> [The input]

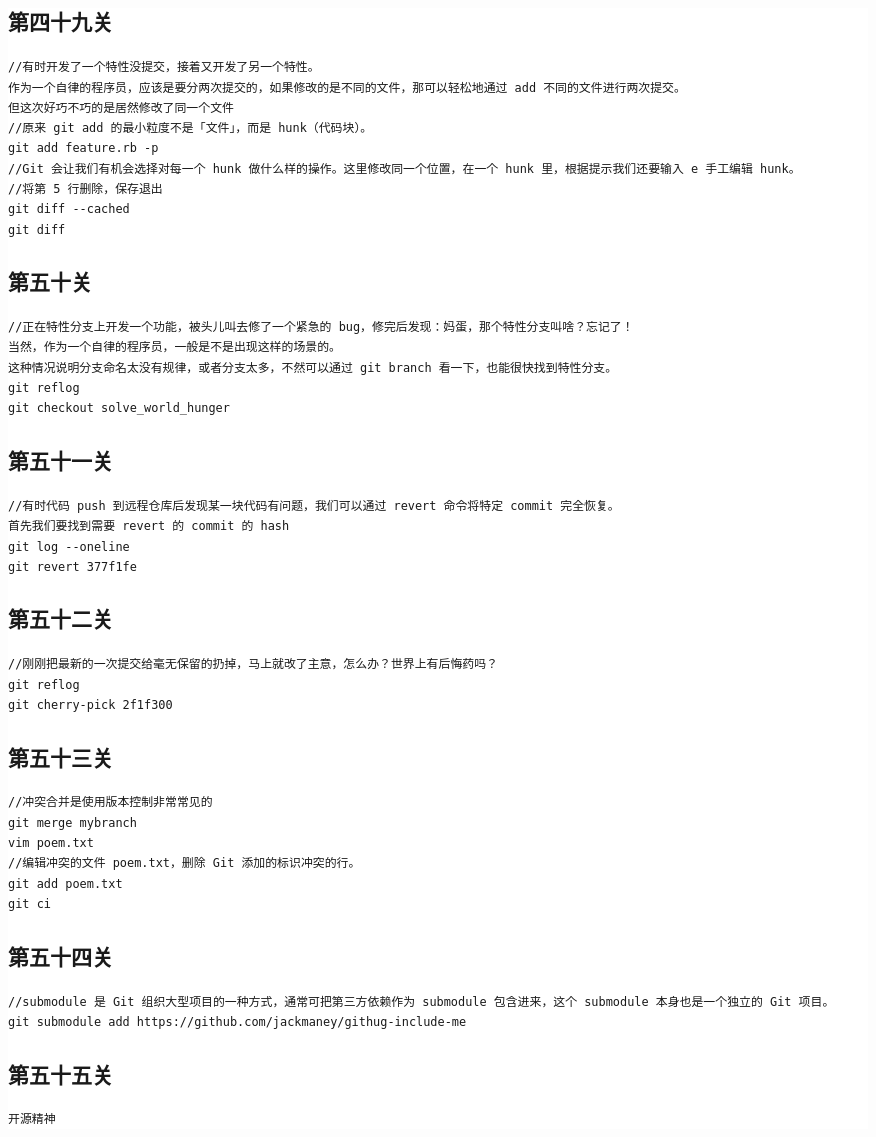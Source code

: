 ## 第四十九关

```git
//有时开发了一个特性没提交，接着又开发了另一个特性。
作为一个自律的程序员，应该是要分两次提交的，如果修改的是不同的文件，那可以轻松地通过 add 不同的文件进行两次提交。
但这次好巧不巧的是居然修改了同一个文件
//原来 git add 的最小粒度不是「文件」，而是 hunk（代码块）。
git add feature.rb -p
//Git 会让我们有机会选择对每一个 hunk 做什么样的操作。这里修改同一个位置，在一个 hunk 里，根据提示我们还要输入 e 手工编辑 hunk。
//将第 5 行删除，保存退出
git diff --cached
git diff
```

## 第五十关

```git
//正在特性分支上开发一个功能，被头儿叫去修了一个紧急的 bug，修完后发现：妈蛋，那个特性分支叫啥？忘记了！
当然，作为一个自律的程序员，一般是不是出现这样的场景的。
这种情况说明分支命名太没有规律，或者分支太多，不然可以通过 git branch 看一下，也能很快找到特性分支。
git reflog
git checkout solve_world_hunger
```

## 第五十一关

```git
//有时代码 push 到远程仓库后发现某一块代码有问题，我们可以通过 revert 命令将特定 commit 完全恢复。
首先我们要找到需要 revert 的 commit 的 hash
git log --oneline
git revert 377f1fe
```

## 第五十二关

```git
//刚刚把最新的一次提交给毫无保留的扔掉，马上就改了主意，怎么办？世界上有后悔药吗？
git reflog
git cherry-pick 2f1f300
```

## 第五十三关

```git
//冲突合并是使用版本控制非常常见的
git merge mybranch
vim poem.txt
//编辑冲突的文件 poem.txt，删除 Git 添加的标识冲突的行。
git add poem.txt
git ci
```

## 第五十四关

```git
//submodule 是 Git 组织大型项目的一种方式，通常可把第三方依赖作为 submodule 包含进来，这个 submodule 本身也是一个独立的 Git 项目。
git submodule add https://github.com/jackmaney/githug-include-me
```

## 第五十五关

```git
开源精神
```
...
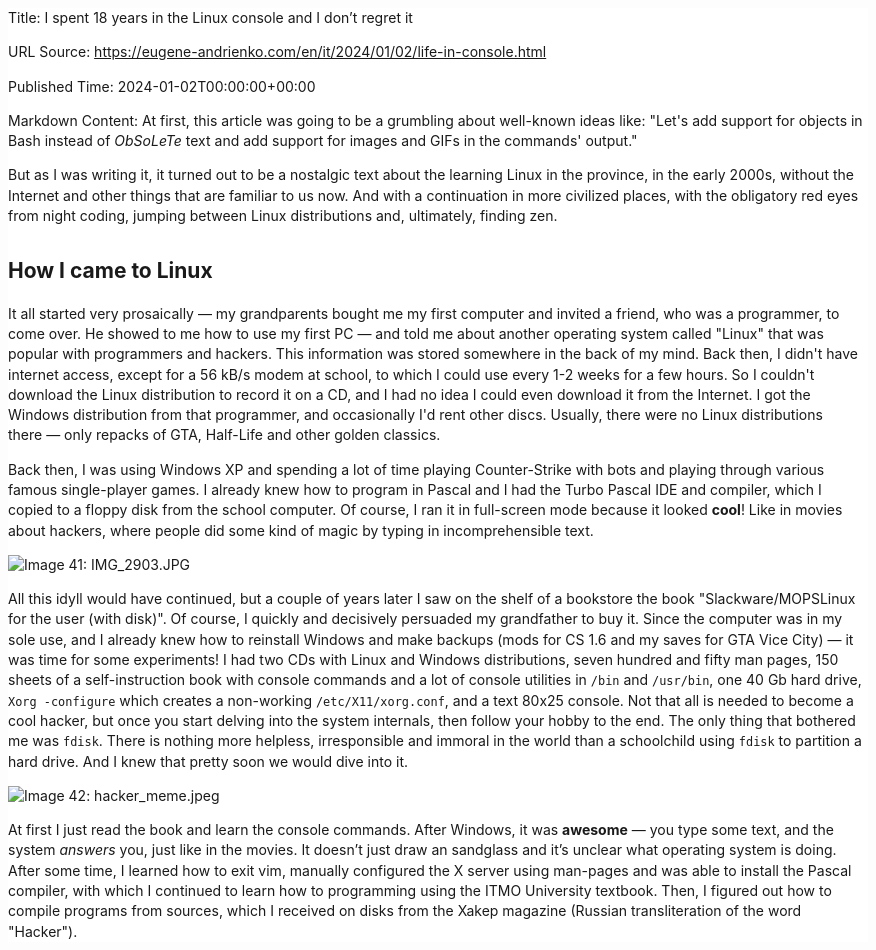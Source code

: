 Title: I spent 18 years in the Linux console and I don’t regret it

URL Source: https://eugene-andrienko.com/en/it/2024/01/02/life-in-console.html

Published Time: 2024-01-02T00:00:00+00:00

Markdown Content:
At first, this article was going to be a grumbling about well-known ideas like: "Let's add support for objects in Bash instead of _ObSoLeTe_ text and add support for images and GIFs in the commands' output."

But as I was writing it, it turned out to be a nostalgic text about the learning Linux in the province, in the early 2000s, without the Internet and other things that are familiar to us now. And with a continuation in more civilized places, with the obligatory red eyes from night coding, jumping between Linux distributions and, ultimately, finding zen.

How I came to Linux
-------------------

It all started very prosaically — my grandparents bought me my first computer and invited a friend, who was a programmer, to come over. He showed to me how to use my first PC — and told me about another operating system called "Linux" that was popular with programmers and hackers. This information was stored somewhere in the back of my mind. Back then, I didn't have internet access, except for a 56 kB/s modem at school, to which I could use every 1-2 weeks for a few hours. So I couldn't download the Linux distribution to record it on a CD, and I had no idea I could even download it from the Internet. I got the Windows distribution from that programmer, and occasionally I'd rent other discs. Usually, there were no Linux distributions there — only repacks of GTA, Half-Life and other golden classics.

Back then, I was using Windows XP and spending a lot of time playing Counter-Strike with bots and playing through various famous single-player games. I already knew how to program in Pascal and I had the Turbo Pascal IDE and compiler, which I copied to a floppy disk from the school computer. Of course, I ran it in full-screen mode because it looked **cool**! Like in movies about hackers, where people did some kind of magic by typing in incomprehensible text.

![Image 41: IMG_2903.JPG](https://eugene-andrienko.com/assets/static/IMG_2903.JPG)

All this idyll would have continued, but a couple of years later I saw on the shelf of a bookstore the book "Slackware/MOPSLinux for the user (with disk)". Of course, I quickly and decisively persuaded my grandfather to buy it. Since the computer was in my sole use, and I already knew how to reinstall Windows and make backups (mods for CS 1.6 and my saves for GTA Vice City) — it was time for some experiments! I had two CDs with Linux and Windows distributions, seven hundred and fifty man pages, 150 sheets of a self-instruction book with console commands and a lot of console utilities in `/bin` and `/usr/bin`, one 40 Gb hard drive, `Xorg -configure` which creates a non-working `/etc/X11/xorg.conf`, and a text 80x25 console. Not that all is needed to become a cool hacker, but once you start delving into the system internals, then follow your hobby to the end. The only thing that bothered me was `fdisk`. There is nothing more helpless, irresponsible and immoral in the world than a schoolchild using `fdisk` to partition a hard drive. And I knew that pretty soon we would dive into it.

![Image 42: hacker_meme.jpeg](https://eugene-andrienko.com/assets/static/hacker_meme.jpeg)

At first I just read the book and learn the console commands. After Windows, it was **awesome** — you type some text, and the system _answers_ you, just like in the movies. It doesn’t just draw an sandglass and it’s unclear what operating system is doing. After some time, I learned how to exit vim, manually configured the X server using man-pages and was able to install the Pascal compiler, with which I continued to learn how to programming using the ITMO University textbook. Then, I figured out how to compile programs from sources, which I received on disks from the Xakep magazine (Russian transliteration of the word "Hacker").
* * *
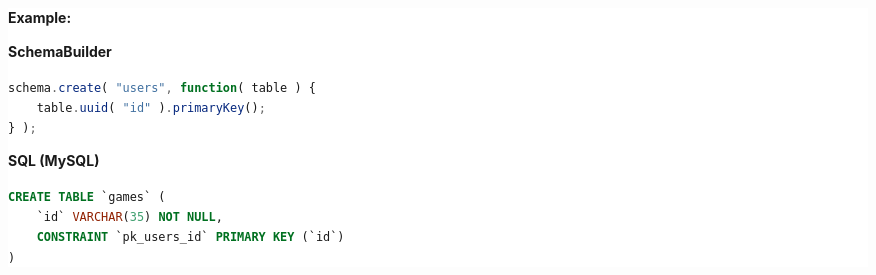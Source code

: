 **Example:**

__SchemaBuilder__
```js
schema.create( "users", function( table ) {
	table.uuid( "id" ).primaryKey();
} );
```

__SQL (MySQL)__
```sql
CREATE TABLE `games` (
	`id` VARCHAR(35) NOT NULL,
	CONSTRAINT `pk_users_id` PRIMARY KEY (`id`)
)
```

> [Problem details] Across the whole listing above, count each line in which the string "revert" occurs; respond with that number only.

> [Task output] 3